La alienación se muestra al encontrarse el yo demasiado comprometido con la exterioridad y se revela en lo difícil que resulta independizarse de los demás; la consecuencia es tener que considerar al Otro y pedirle explicaciones para saber cómo actuar.
La tensión agresiva generada, a partir de entonces, teñirá las relaciones tomando la forma de ambivalencia. El reflejo es apaciguador, tranquiliza porque lleva a una síntesis que permite controlar la angustia desintegradora, pero, al mismo tiempo, es rival y con ello surge la agresividad. Esta aparece como un modo de ganar el lugar al otro e imponérsele, bajo pena de ser aniquilado. Véanse los ecos hegelianos de esta formidable propuesta, que son los contenidos en la dialéctica del amo y el esclavo (10), expuesta admirablemente por Alexandre Kojève en sus seminarios (26). Así las cosas, la agresividad se halla siempre latente y dispuesta a aparecer en los contactos humanos.

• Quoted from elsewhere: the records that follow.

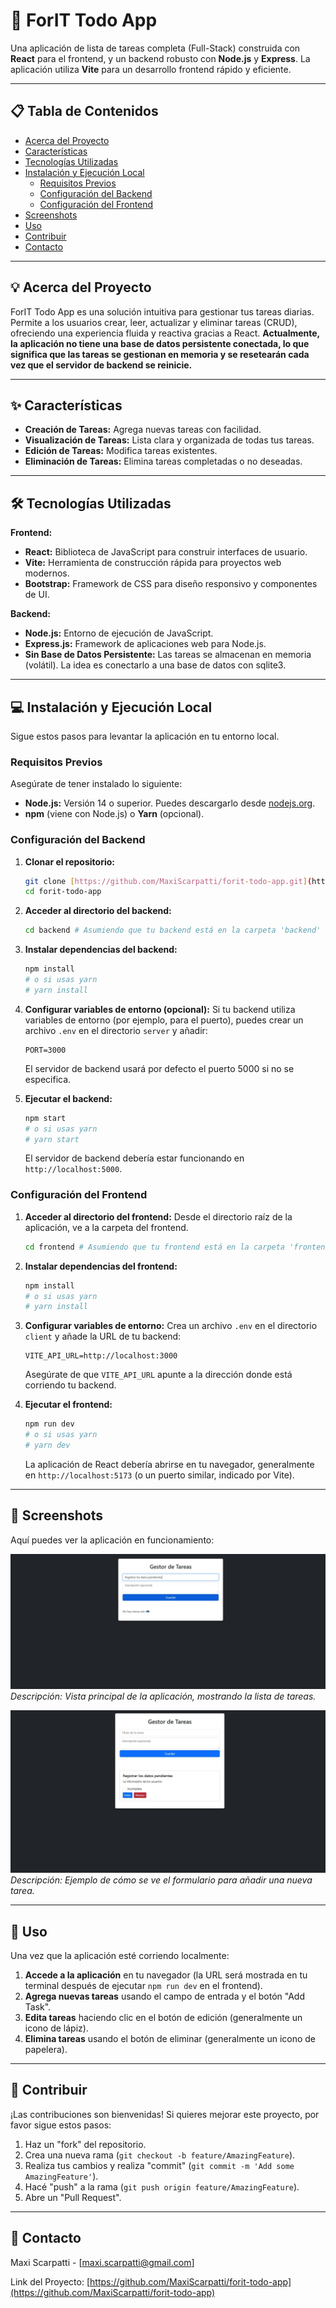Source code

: # 🚀 ForIT Todo App

Una aplicación de lista de tareas completa (Full-Stack) construida con **React** para el frontend, y un backend robusto con **Node.js** y **Express**. La aplicación utiliza **Vite** para un desarrollo frontend rápido y eficiente.

---

## 📋 Tabla de Contenidos

* [Acerca del Proyecto](#acerca-del-proyecto)
* [Características](#características)
* [Tecnologías Utilizadas](#tecnologías-utilizadas)
* [Instalación y Ejecución Local](#instalación-y-ejecución-local)
    * [Requisitos Previos](#requisitos-previos)
    * [Configuración del Backend](#configuración-del-backend)
    * [Configuración del Frontend](#configuración-del-frontend)
* [Screenshots](#screenshots)
* [Uso](#uso)
* [Contribuir](#contribuir)
* [Contacto](#contacto)

---

## 💡 Acerca del Proyecto

ForIT Todo App es una solución intuitiva para gestionar tus tareas diarias. Permite a los usuarios crear, leer, actualizar y eliminar tareas (CRUD), ofreciendo una experiencia fluida y reactiva gracias a React. **Actualmente, la aplicación no tiene una base de datos persistente conectada, lo que significa que las tareas se gestionan en memoria y se resetearán cada vez que el servidor de backend se reinicie.**

---

## ✨ Características

* **Creación de Tareas:** Agrega nuevas tareas con facilidad.
* **Visualización de Tareas:** Lista clara y organizada de todas tus tareas.
* **Edición de Tareas:** Modifica tareas existentes.
* **Eliminación de Tareas:** Elimina tareas completadas o no deseadas.

---

## 🛠️ Tecnologías Utilizadas

**Frontend:**
* **React:** Biblioteca de JavaScript para construir interfaces de usuario.
* **Vite:** Herramienta de construcción rápida para proyectos web modernos.
* **Bootstrap:** Framework de CSS para diseño responsivo y componentes de UI.

**Backend:**
* **Node.js:** Entorno de ejecución de JavaScript.
* **Express.js:** Framework de aplicaciones web para Node.js.
* **Sin Base de Datos Persistente:** Las tareas se almacenan en memoria (volátil). La idea es conectarlo a una base de datos con sqlite3.

---

## 💻 Instalación y Ejecución Local

Sigue estos pasos para levantar la aplicación en tu entorno local.

### Requisitos Previos

Asegúrate de tener instalado lo siguiente:

* **Node.js:** Versión 14 o superior. Puedes descargarlo desde [nodejs.org](https://nodejs.org/).
* **npm** (viene con Node.js) o **Yarn** (opcional).

### Configuración del Backend

1.  **Clonar el repositorio:**
    ```bash
    git clone [https://github.com/MaxiScarpatti/forit-todo-app.git](https://github.com/MaxiScarpatti/forit-todo-app.git)
    cd forit-todo-app
    ```

2.  **Acceder al directorio del backend:**
    ```bash
    cd backend # Asumiendo que tu backend está en la carpeta 'backend'
    ```

3.  **Instalar dependencias del backend:**
    ```bash
    npm install
    # o si usas yarn
    # yarn install
    ```

4.  **Configurar variables de entorno (opcional):**
    Si tu backend utiliza variables de entorno (por ejemplo, para el puerto), puedes crear un archivo `.env` en el directorio `server` y añadir:
    ```
    PORT=3000
    ```
    El servidor de backend usará por defecto el puerto 5000 si no se especifica.

5.  **Ejecutar el backend:**
    ```bash
    npm start
    # o si usas yarn
    # yarn start
    ```
    El servidor de backend debería estar funcionando en `http://localhost:5000`.

### Configuración del Frontend

1.  **Acceder al directorio del frontend:**
    Desde el directorio raíz de la aplicación, ve a la carpeta del frontend.
    ```bash
    cd frontend # Asumiendo que tu frontend está en la carpeta 'frontend'
    ```

2.  **Instalar dependencias del frontend:**
    ```bash
    npm install
    # o si usas yarn
    # yarn install
    ```

3.  **Configurar variables de entorno:**
    Crea un archivo `.env` en el directorio `client` y añade la URL de tu backend:
    ```
    VITE_API_URL=http://localhost:3000
    ```
    Asegúrate de que `VITE_API_URL` apunte a la dirección donde está corriendo tu backend.

4.  **Ejecutar el frontend:**
    ```bash
    npm run dev
    # o si usas yarn
    # yarn dev
    ```
    La aplicación de React debería abrirse en tu navegador, generalmente en `http://localhost:5173` (o un puerto similar, indicado por Vite).

---

## 📸 Screenshots

Aquí puedes ver la aplicación en funcionamiento:

![Screenshot de la página principal de la aplicación con tareas.](frontend/src/assets/img1.jpeg)
*Descripción: Vista principal de la aplicación, mostrando la lista de tareas.*

![Screenshot de la ventana modal para añadir una nueva tarea.](frontend/src/assets/img2.jpeg)
*Descripción: Ejemplo de cómo se ve el formulario para añadir una nueva tarea.*

---

## 🚀 Uso

Una vez que la aplicación esté corriendo localmente:

1.  **Accede a la aplicación** en tu navegador (la URL será mostrada en tu terminal después de ejecutar `npm run dev` en el frontend).
2.  **Agrega nuevas tareas** usando el campo de entrada y el botón "Add Task".
3.  **Edita tareas** haciendo clic en el botón de edición (generalmente un icono de lápiz).
4.  **Elimina tareas** usando el botón de eliminar (generalmente un icono de papelera).

---

## 🤝 Contribuir

¡Las contribuciones son bienvenidas! Si quieres mejorar este proyecto, por favor sigue estos pasos:

1.  Haz un "fork" del repositorio.
2.  Crea una nueva rama (`git checkout -b feature/AmazingFeature`).
3.  Realiza tus cambios y realiza "commit" (`git commit -m 'Add some AmazingFeature'`).
4.  Hacé "push" a la rama (`git push origin feature/AmazingFeature`).
5.  Abre un "Pull Request".

---

## 📧 Contacto

Maxi Scarpatti - [maxi.scarpatti@gmail.com]

Link del Proyecto: [https://github.com/MaxiScarpatti/forit-todo-app](https://github.com/MaxiScarpatti/forit-todo-app)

Para finalizar podemos preguntarnos ¿qué hay antes del estadio del espejo? Lacan responde diciendo que existe una “inorganización subjetiva”, un desorden que marca el reino de lo parcial fragmentado. Entonces, el reflejo especular pone fin al caos anterior y, desde esta experiencia singular, las cosas nunca volverán a ser como antes. Que así sea recuerda mucho a lo que se refería Heráclito de Éfeso, apellidado “el oscuro”, cuando afirmaba que “la discordia es anterior a la armonía”.